Luis Fernandez Molina

luisfer@ufm.edu

Estudios Arquitectura, Universidad de San Carlos. 1971 a 1973. Egresado Universidad Francisco Marroquín, como Licenciado en Ciencias Jurídicas y Sociales (1979). Estudios de Maestría de Derecho Constitucional, Universidad Francisco Marroquín. Bufete Profesional Particular 1980 a la fecha. Magistrado Corte Suprema de Justicia 2004 a 2009, presidente de la Cámara de Amparos. Autor de Manual del Pequeño Contribuyente (1994), y Guía Legal del Empresario (2012) y, entre otros. Columnista del Diario La Hora, de 2001 a la fecha.

post author

Luis Fernández Molina

A nadie se le ocurriría corretear por las naves de Notre Dame ni trotar en la catedral de San Patricio ni jugar a la pelota dentro de la Basílica de Esquipulas. Tampoco divertirse en una sinagoga, ni hacer fiestas en una pagoda o piruetas en una mezquita. Simplemente no se lo puede uno imaginar porque son lugares de culto. Son sitios sagrados que inspiran solemnidad y llaman al recogimiento y al respeto. Por esas mismas razones no se permite nadar en las aguas de la laguna de Chicabal. Es claramente un espacio abierto de la naturaleza –y mucho de su encanto en ello radica— pero es también un lugar de peregrinación y adoración.

Es un templo que descorre sus cortinas al ritmo en que soplan los dioses de arriba. Por un momento se aprecia el incienso níveo del terciopelo de algodón que apañan el cráter y a los cinco minutos brilla la tranquila superficie de la laguna. Aguas verdes que reflejan el mundo verde que corona las laderas. Un bosque que baja del cielo para refrescarse en la ribera sagrada.
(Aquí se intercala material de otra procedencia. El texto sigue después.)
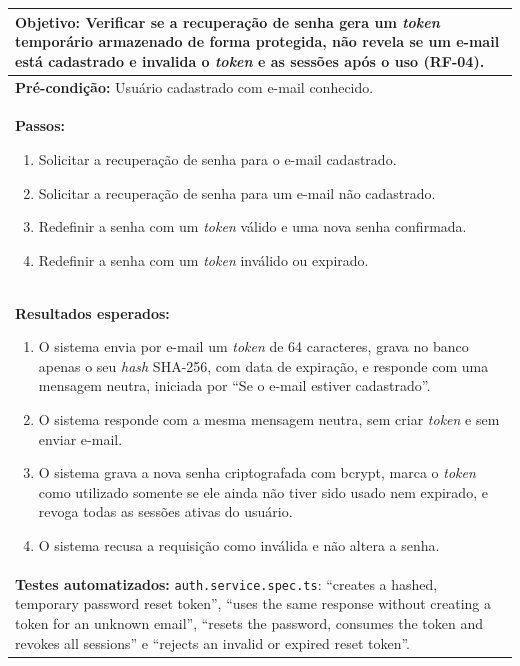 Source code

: \FloatBarrier
\begin{quadro}[h!]
\caption{Caso de teste CT02: validar a redefinição de senha por \textit{token} temporário}
\label{quad:ct02}
\begin{tabular}{|p{\dimexpr\linewidth-2\tabcolsep-2\arrayrulewidth\relax}|}
\hline
\textbf{Objetivo:} Verificar se a recuperação de senha gera um \textit{token} temporário armazenado de forma protegida, não revela se um e-mail está cadastrado e invalida o \textit{token} e as sessões após o uso (RF-04). \\ \hline
\textbf{Pré-condição:} Usuário cadastrado com e-mail conhecido. \\ \hline
\textbf{Passos:}
\begin{enumerate}[nosep,leftmargin=1.2em,topsep=2pt,partopsep=0pt,parsep=0pt,itemsep=1pt]
  \item Solicitar a recuperação de senha para o e-mail cadastrado.
  \item Solicitar a recuperação de senha para um e-mail não cadastrado.
  \item Redefinir a senha com um \textit{token} válido e uma nova senha confirmada.
  \item Redefinir a senha com um \textit{token} inválido ou expirado.
\end{enumerate} \\ \hline
\textbf{Resultados esperados:}
\begin{enumerate}[nosep,leftmargin=1.2em,topsep=2pt,partopsep=0pt,parsep=0pt,itemsep=1pt]
  \item O sistema envia por e-mail um \textit{token} de 64 caracteres, grava no banco apenas o seu \textit{hash} SHA-256, com data de expiração, e responde com uma mensagem neutra, iniciada por ``Se o e-mail estiver cadastrado''.
  \item O sistema responde com a mesma mensagem neutra, sem criar \textit{token} e sem enviar e-mail.
  \item O sistema grava a nova senha criptografada com bcrypt, marca o \textit{token} como utilizado somente se ele ainda não tiver sido usado nem expirado, e revoga todas as sessões ativas do usuário.
  \item O sistema recusa a requisição como inválida e não altera a senha.
\end{enumerate} \\ \hline
\textbf{Testes automatizados:} \texttt{auth.service.spec.ts}: ``creates a hashed, temporary password reset token'', ``uses the same response without creating a token for an unknown email'', ``resets the password, consumes the token and revokes all sessions'' e ``rejects an invalid or expired reset token''. \\ \hline
\end{tabular}
\end{quadro}

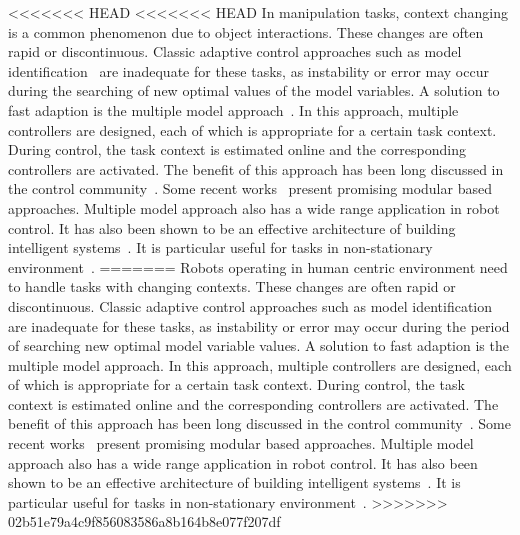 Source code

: <<<<<<< HEAD
<<<<<<< HEAD
In manipulation tasks, context changing is a common phenomenon due to object interactions. These changes are often rapid or discontinuous. Classic adaptive control approaches such as model identification~\cite{khalil2004modeling} are inadequate for these tasks, as instability or error may occur during the searching of new optimal values of the model variables. A solution to fast adaption is the multiple model approach~\cite{narendra1995adaptation}. In this approach, multiple controllers are designed, each of which is appropriate for a certain task context. During control, the task context is estimated online and the corresponding controllers are activated. The benefit of this approach has been long discussed in the control community~\cite{jacobs1991adaptive,narendra1997adaptive}. Some recent works~\cite{fekri2007robust,kuipers2010multiple} present promising modular based approaches. Multiple model approach also has a wide range application in robot control. It has also been shown to be an effective architecture of building intelligent systems~\cite{bryson2004modular,BrysonMcG12}. It is particular useful for tasks in  non-stationary environment~\cite{sugimoto2012emosaic}.
=======
Robots operating in human centric environment need to handle tasks with changing contexts. These changes are often rapid or discontinuous. Classic adaptive control approaches such as model identification~\cite{khalil2004modeling} are inadequate for these tasks, as instability or error may occur during the period of searching new optimal model variable values. A solution to fast adaption is the multiple model approach. In this approach, multiple controllers are designed, each of which is appropriate for a certain task context. During control, the task context is estimated online and the corresponding controllers are activated. The benefit of this approach has been long discussed in the control community~\cite{jacobs1991adaptive,narendra1995adaptation,narendra1997adaptive}. Some recent works~\cite{fekri2007robust,kuipers2010multiple} present promising modular based approaches. Multiple model approach also has a wide range application in robot control. It has also been shown to be an effective architecture of building intelligent systems~\cite{bryson2004modular,BrysonMcG12}. It is particular useful for tasks in  non-stationary environment~\cite{petkos2006learning,sugimoto2012emosaic}.
>>>>>>> 02b51e79a4c9f856083586a8b164b8e077f207df


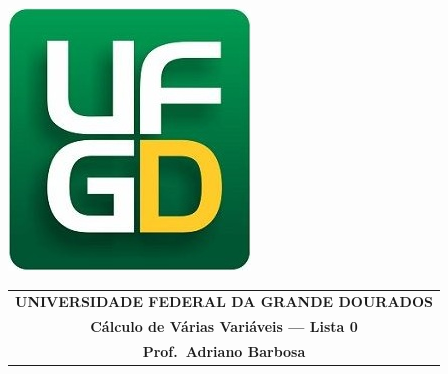 \documentclass[a4paper,5pt]{amsbook}
\begin{document}
\thispagestyle{empty}
\pagestyle{empty}
\begin{minipage}[h]{0.14\textwidth}
	\includegraphics[scale=0.24]{../../ufgd.png}
\end{minipage}
\begin{minipage}[h]{\textwidth}
\begin{tabular}{c}
{{\bf UNIVERSIDADE FEDERAL DA GRANDE DOURADOS}}\\
{{\bf C\'alculo de V\'arias Vari\'aveis --- Lista 0}}\\
{{\bf Prof.\ Adriano Barbosa}}\\
\end{tabular}
\vspace{-0.45cm}
%
\end{minipage}

\end{document}
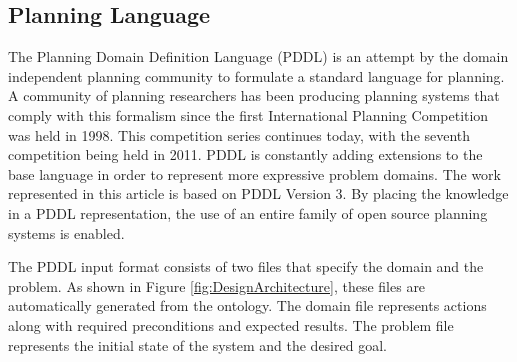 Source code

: \subsection{Planning Language}
The Planning Domain Definition Language (PDDL) \cite{PDDL} is an attempt by the
domain independent planning community to formulate a standard language
for planning. A community of planning researchers has been producing
planning systems that comply with this formalism since the first International
Planning Competition was held in 1998. This competition series continues today,
with the seventh competition being held in 2011. PDDL is constantly
adding extensions to the base language in order to represent more expressive
problem domains. The work represented in this article is based on PDDL Version 3.
By placing the knowledge in a PDDL representation, the use of an
entire family of open source planning systems is enabled.

The PDDL input format consists
of two files that specify the domain and the problem. As shown in Figure
\ref{fig:DesignArchitecture}, these files are automatically
generated from the ontology. The domain file represents actions along
with required preconditions and expected results. The problem file
represents the initial state of the system and the desired goal.

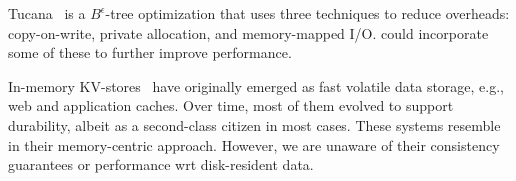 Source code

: Tucana~\cite{tucana} is a $B^{\epsilon}$-tree optimization that uses three techniques to reduce overheads: copy-on-write, 
private allocation, and memory-mapped I/O. \sys\/ could incorporate some of these to further improve performance. 

In-memory KV-stores~\cite{ignite, redis, memcached, Srinivasan:2016:AAR:3007263.3007276} have originally emerged as fast volatile 
data storage, e.g., web and application caches. Over time, most of them evolved to support durability,
albeit as a second-class citizen in most cases. 
These systems resemble \sys\/ in their memory-centric approach. 
However, we are unaware of their consistency guarantees or performance wrt disk-resident data. 

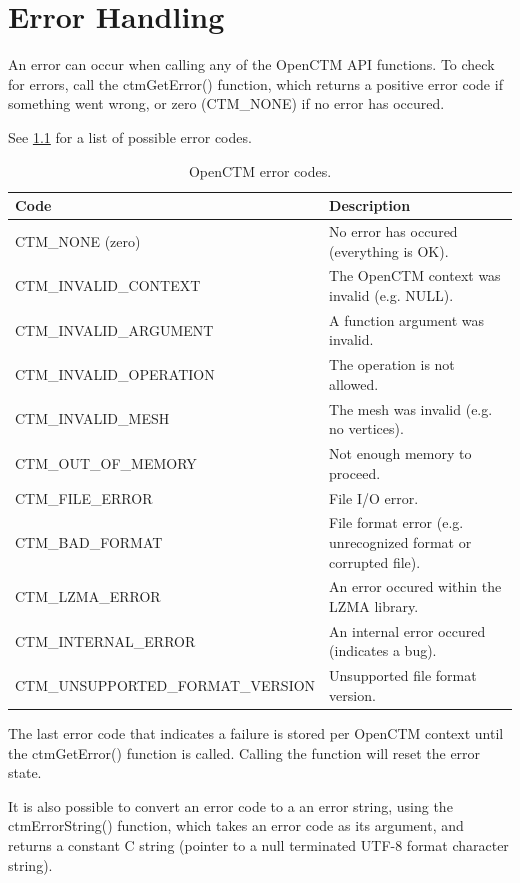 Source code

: \chapter{Error Handling}
An error can occur when calling any of the OpenCTM API functions. To check
for errors, call the ctmGetError() function, which returns a positive error
code if something went wrong, or zero (CTM\_NONE) if no error has occured.

See \ref{tab:ErrorCodes} for a list of possible error codes.

\begin{table}[p]
\centering
\begin{tabular}{|l|p{7cm}|}\hline
\textbf{Code} & \textbf{Description}\\ \hline
CTM\_NONE (zero) & No error has occured (everything is OK).\\ \hline
CTM\_INVALID\_CONTEXT & The OpenCTM context was invalid (e.g. NULL).\\ \hline
CTM\_INVALID\_ARGUMENT & A function argument was invalid.\\ \hline
CTM\_INVALID\_OPERATION & The operation is not allowed.\\ \hline
CTM\_INVALID\_MESH & The mesh was invalid (e.g. no vertices).\\ \hline
CTM\_OUT\_OF\_MEMORY & Not enough memory to proceed.\\ \hline
CTM\_FILE\_ERROR & File I/O error.\\ \hline
CTM\_BAD\_FORMAT & File format error (e.g. unrecognized format or corrupted file).\\ \hline
CTM\_LZMA\_ERROR & An error occured within the LZMA library.\\ \hline
CTM\_INTERNAL\_ERROR & An internal error occured (indicates a bug).\\ \hline
CTM\_UNSUPPORTED\_FORMAT\_VERSION & Unsupported file format version.\\ \hline
\end{tabular}
\caption{OpenCTM error codes.}
\label{tab:ErrorCodes}
\end{table}

The last error code that indicates a failure is stored per OpenCTM context
until the ctmGetError() function is called. Calling the function will reset
the error state.

It is also possible to convert an error code to a an error string, using the
ctmErrorString() function, which takes an error code as its argument, and
returns a constant C string (pointer to a null terminated UTF-8 format
character string).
Para llegar a este místico lugar hay que pasar por San Martín Chile Verde (oficialmente San Martín Sacatepéquez). El camino desde Quetzaltenango es pintoresco, asfaltado y toma unos 35 minutos. En Ostuncalco se cruza a la izquierda, rumbo a la costa, y a poco emerge un pueblo fantástico; un mosaico de casas de dos y tres pisos (remesas) pintadas de los más heterogéneos colores. Sorprende agradablemente la libre expresión estética de los pobladores y el resultado es un delicioso contraste cromático: están a la par de casas anaranjadas, moradas, amarillas, verdes, etc. Todo un espectáculo.
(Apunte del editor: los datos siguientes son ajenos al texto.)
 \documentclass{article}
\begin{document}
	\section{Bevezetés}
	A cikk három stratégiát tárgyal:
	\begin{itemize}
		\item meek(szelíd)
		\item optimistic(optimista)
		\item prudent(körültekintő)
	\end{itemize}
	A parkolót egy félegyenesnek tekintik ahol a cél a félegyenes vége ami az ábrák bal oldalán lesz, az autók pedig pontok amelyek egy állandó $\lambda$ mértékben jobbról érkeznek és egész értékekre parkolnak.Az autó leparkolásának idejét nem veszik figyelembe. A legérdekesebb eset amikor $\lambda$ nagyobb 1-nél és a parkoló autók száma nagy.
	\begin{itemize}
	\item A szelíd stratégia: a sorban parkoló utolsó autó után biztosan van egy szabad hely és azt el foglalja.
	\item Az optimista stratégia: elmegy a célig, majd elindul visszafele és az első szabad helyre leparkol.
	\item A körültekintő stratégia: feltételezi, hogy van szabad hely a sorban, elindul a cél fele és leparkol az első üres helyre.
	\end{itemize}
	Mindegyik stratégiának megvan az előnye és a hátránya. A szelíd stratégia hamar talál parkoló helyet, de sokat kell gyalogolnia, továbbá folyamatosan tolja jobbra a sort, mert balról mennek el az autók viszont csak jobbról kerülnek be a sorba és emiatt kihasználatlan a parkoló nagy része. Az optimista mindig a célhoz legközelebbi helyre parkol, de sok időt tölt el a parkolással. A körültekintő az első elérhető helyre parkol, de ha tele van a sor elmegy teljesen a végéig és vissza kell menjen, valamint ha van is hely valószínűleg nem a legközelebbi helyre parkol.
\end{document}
En la parte alta del pueblo se dejan los carros en parqueos habilitados donde se abordan los famosos “toritos” que llevan a los visitantes a la cima del volcán. Es que Chicabal es, ante todo, un volcán hecho y derecho cuyo cono, pirámide, se luce en el horizonte. En el cráter del volcán se formó la laguna. Los toritos no son caros y menos considerando el desgaste de los vehículos y la habilidad de los conductores para sortear los obstáculos y ascender constantemente, unos 30 minutos, en sus pickups de doble tracción.

Todos vemos programas de aventuras y expediciones; de rutas peligrosas y pruebas de sobrevivencia; de viajes a lugares fantásticos. Bien por verlos, pero también vivamos algo de esas emociones. Inyecte un poco de esa adrenalina en las arterias de su espíritu. Aquí en su propio país. En nuestra Guatemala. Vaya a Xela (y aproveche para gozar el Centro Histórico). Diríjase a San Martín y súbase en un torito; agárrese bien y brinque al ritmo de los tumbos de las piedras del camino. Contemple la montaña y los precipicios del ascenso. Y cuando llegue a la cumbre tómese todo el tiempo necesario para comunicarse con su yo interior y con los espíritus de la cumbre, inspirado por la vista de esta mágica laguna.